If I asked 100 people what it meant for a car to be "full self-driving," 99 would say it means the car could fully drive itself. The final one is too busy sucking up to Elon.
No, you took the analogy too far. It's just a trademark name that doesn't fully live up to the hype. Let's look at GM's Supercruise, which is marketed as "hands free driving." Well guess what: you still need hands to drive it.
I believe people are being overly dramatic and think they are entitled for Elon's overcommitment. I agree that Tesla overpromised and underdelivered. Meanwhile, I am happy to use and optionally pay for FSD as delivered. It is really an amazing technology and significant.
> The fact that I will not let it attempt to navigate certain intersections, either out of embarrassment or risk of getting hit, does not diminish the fact that my car will give it the ol' college try.
If there are regularly occurring street driving situations it can't be trusted in for safety reasons, even (perhaps especially) it if it "will give it the ol' college try" in those circumstances, I suppose you can argue whether that indicates that it is fraudulent to describe it as "Full Self-Driving" or if it is merely defective Full Self-Driving, but I think that that's a fairly fine distinction in what Tesla has done wrong.
> and should be required to give an extended free trial to everyone to see exactly what it is that FSD can and cannot do
That seems to be exactly the wrong solution for a system which, by your own description, is unsafe in some of the situations one would reasonably expect "Full Self-Driving" to handle.
It does work, though.
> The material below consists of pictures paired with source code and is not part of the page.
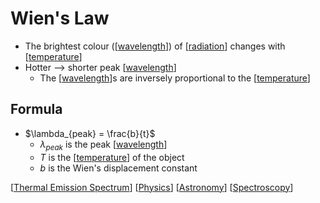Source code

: # Wien's Law

- The brightest colour ([[wavelength]]) of [[radiation]] changes with [[temperature]]
- Hotter --> shorter peak [[wavelength]]
  - The [[wavelength]]s are inversely proportional to the [[temperature]]

## Formula

- $\lambda_{peak} = \frac{b}{t}$
  - $\lambda_{peak}$ is the peak [[wavelength]]
  - $T$ is the [[temperature]] of the object
  - $b$ is the Wien's displacement constant

[[Thermal Emission Spectrum]] [[Physics]] [[Astronomy]] [[Spectroscopy]]

[//begin]: # "Autogenerated link references for markdown compatibility"
[wavelength]: wavelength "Wavelength"
[radiation]: radiation "Radiation"
[temperature]: temperature "Temperature"
[wavelength]: wavelength "Wavelength"
[wavelength]: wavelength "Wavelength"
[temperature]: temperature "Temperature"
[wavelength]: wavelength "Wavelength"
[temperature]: temperature "Temperature"
[Thermal Emission Spectrum]: thermal-emission-spectrum "Thermal Emission Spectrum"
[Physics]: physics "Physics"
[Astronomy]: astronomy "Astronomy"
[Spectroscopy]: spectroscopy "Spectroscopy"
[//end]: # "Autogenerated link references"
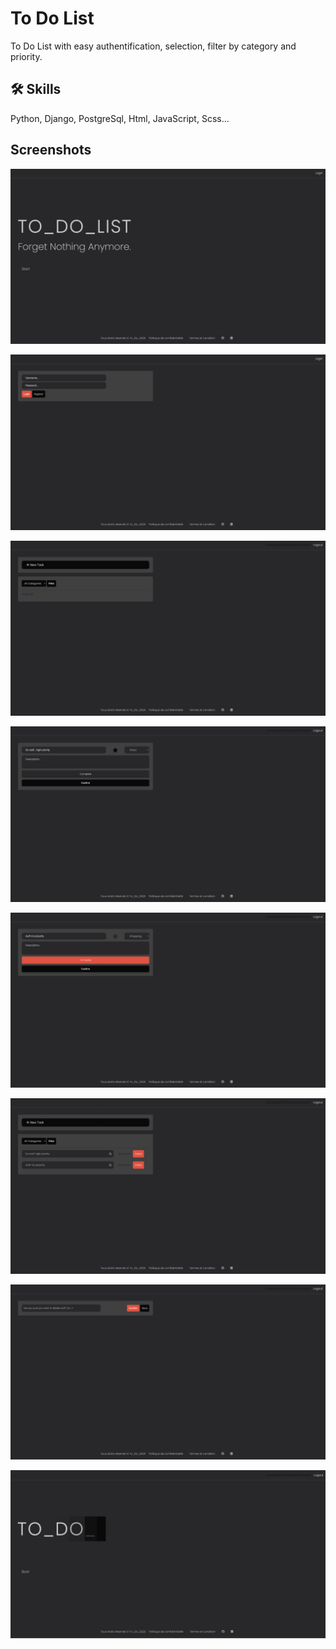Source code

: 
# To Do List

To Do List with easy authentification, selection, filter by category and priority.


## 🛠 Skills
Python, Django, PostgreSql, Html, JavaScript, Scss...


## Screenshots

![App Screenshot](https://raw.githubusercontent.com/romainniamor/DjangoToDoList/master/ToDoList/todo/screenshots/screen1.png)

![App Screenshot](https://raw.githubusercontent.com/romainniamor/DjangoToDoList/master/ToDoList/todo/screenshots/screen2.png)

![App Screenshot](https://raw.githubusercontent.com/romainniamor/DjangoToDoList/master/ToDoList/todo/screenshots/screen3.png)

![App Screenshot](https://raw.githubusercontent.com/romainniamor/DjangoToDoList/master/ToDoList/todo/screenshots/screen4.png)

![App Screenshot](https://raw.githubusercontent.com/romainniamor/DjangoToDoList/master/ToDoList/todo/screenshots/screen5.png)

![App Screenshot](https://raw.githubusercontent.com/romainniamor/DjangoToDoList/master/ToDoList/todo/screenshots/screen6.png)

![App Screenshot](https://raw.githubusercontent.com/romainniamor/DjangoToDoList/master/ToDoList/todo/screenshots/screen7.png)

![App Screenshot](https://raw.githubusercontent.com/romainniamor/DjangoToDoList/master/ToDoList/todo/screenshots/screen8.png)






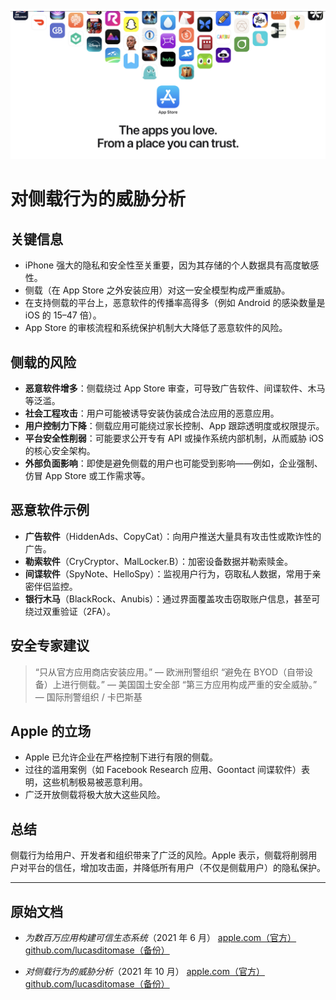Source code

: ![Banner](../assets/banner.png)

# 对侧载行为的威胁分析

## 关键信息

- iPhone 强大的隐私和安全性至关重要，因为其存储的个人数据具有高度敏感性。
- 侧载（在 App Store 之外安装应用）对这一安全模型构成严重威胁。
- 在支持侧载的平台上，恶意软件的传播率高得多（例如 Android 的感染数量是 iOS 的 15–47 倍）。
- App Store 的审核流程和系统保护机制大大降低了恶意软件的风险。

## 侧载的风险

- **恶意软件增多**：侧载绕过 App Store 审查，可导致广告软件、间谍软件、木马等泛滥。
- **社会工程攻击**：用户可能被诱导安装伪装成合法应用的恶意应用。
- **用户控制力下降**：侧载应用可能绕过家长控制、App 跟踪透明度或权限提示。
- **平台安全性削弱**：可能要求公开专有 API 或操作系统内部机制，从而威胁 iOS 的核心安全架构。
- **外部负面影响**：即使是避免侧载的用户也可能受到影响——例如，企业强制、仿冒 App Store 或工作需求等。

## 恶意软件示例

- **广告软件**（HiddenAds、CopyCat）：向用户推送大量具有攻击性或欺诈性的广告。
- **勒索软件**（CryCryptor、MalLocker.B）：加密设备数据并勒索赎金。
- **间谍软件**（SpyNote、HelloSpy）：监视用户行为，窃取私人数据，常用于亲密伴侣监控。
- **银行木马**（BlackRock、Anubis）：通过界面覆盖攻击窃取账户信息，甚至可绕过双重验证（2FA）。

## 安全专家建议

> “只从官方应用商店安装应用。” — 欧洲刑警组织
> “避免在 BYOD（自带设备）上进行侧载。” — 美国国土安全部
> “第三方应用构成严重的安全威胁。” — 国际刑警组织 / 卡巴斯基

## Apple 的立场

- Apple 已允许企业在严格控制下进行有限的侧载。
- 过往的滥用案例（如 Facebook Research 应用、Goontact 间谍软件）表明，这些机制极易被恶意利用。
- 广泛开放侧载将极大放大这些风险。

## 总结

侧载行为给用户、开发者和组织带来了广泛的风险。Apple 表示，侧载将削弱用户对平台的信任，增加攻击面，并降低所有用户（不仅是侧载用户）的隐私保护。

---

## 原始文档

- *为数百万应用构建可信生态系统*（2021 年 6 月）
  [apple.com（官方）](https://www.apple.com/privacy/docs/Building_a_Trusted_Ecosystem_for_Millions_of_Apps.pdf)
  [github.com/lucasditomase（备份）](https://github.com/lucasditomase/app-restrictions/blob/main/summary.pdf)

- *对侧载行为的威胁分析*（2021 年 10 月）
  [apple.com（官方）](https://www.apple.com/privacy/docs/Building_a_Trusted_Ecosystem_for_Millions_of_Apps_A_Threat_Analysis_of_Sideloading.pdf)
  [github.com/lucasditomase（备份）](https://github.com/lucasditomase/app-restrictions/blob/main/threat-analysis.pdf)

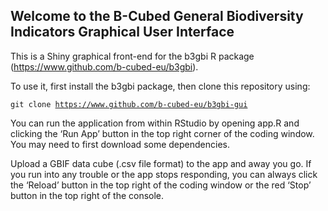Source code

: 
## Welcome to the B-Cubed General Biodiversity Indicators Graphical User Interface

This is a Shiny graphical front-end for the b3gbi R package
(<https://www.github.com/b-cubed-eu/b3gbi>).

To use it, first install the b3gbi package, then clone this repository
using:

<code>git clone <https://www.github.com/b-cubed-eu/b3gbi-gui></code>

You can run the application from within RStudio by opening app.R and
clicking the ‘Run App’ button in the top right corner of the coding
window. You may need to first download some dependencies.

Upload a GBIF data cube (.csv file format) to the app and away you go.
If you run into any trouble or the app stops responding, you can always
click the ‘Reload’ button in the top right of the coding window or the
red ‘Stop’ button in the top right of the console.
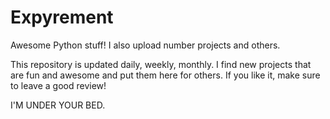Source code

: # Expyrement
Awesome Python stuff! I also upload number projects and others.

This repository is updated daily, weekly, monthly. I find new projects that are fun and awesome and put them here for others.
If you like it, make sure to leave a good review!

I'M UNDER YOUR BED.
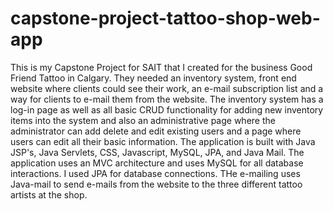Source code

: # capstone-project-tattoo-shop-web-app
This is my Capstone Project for SAIT that I created for the business Good Friend Tattoo in Calgary.
They needed an inventory system, front end website where clients could see their work, an e-mail subscription list and a way for clients to e-mail them from the website.
The inventory system has a log-in page as well as all basic CRUD functionality for adding new inventory items into the system and also an administrative page where the administrator can add delete and edit existing users and a page where users can edit all their basic information.
The application is built with Java JSP's, Java Servlets, CSS, Javascript, MySQL, JPA, and Java Mail. 
The application uses an MVC architecture and uses MySQL for all database interactions.  I used JPA for database connections.
THe e-mailing uses Java-mail to send e-mails from the website to the three different tattoo artists at the shop.
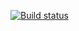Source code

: [![Build status](https://ci.appveyor.com/api/projects/status/v8sspd3ygps5nvy9?svg=true)](https://ci.appveyor.com/project/b-nana/aqa2-1)
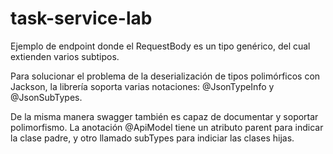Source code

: # task-service-lab

Ejemplo de endpoint donde el RequestBody es un tipo genérico, del cual extienden varios subtipos.

Para solucionar el problema de la deserialización de tipos polimórficos con Jackson, la librería soporta varias notaciones:
@JsonTypeInfo y @JsonSubTypes.

De la misma manera swagger también es capaz de documentar y soportar polimorfismo. La anotación @ApiModel tiene un atributo parent
para indicar la clase padre, y otro llamado subTypes para indiciar las clases hijas.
That's all I'm saying. I totally agree that the marketing implies it should be more reliable. In my experience, in all circumstances, it errs in being painfully cautious, which is where I intervene.
I mean, I pay $200/mo for FSD because I like it so much.
I've said it before: We're past the point Elon is solely responsible. We need to start looking at the blatant negligence of government officials at both state and federal levels for letting him get away with it for so long. We are so far past the point anyone could possibly believe anyone letting this continue has good intentions.
It is (was?) actually called Full Self-Driving Beta, which to an engineer does explicitly indicate that bugs are to be expected. Not sure if they're still calling it Beta, but at the time of this accident they certainly were.
Sorry, that's against the site rules and all. But what else is there to say about such colossal delusion and doubletalk?
If they'd said, for instance, 'full driving' we'd have thought sure, it has all the features but still, take care it might be buggy.
If they'd said 'self driving' again we'd think, it can do it but maybe not in all circumstances.
But they said it all; 'Full self-driving' means it does the whole enchilada. It can mean nothing else. It's normal English, well-understood by anybody who is listening. No ambiguity. No wiggle room.
These guys ought to be enjoined to stop selling their irresponsible death machines.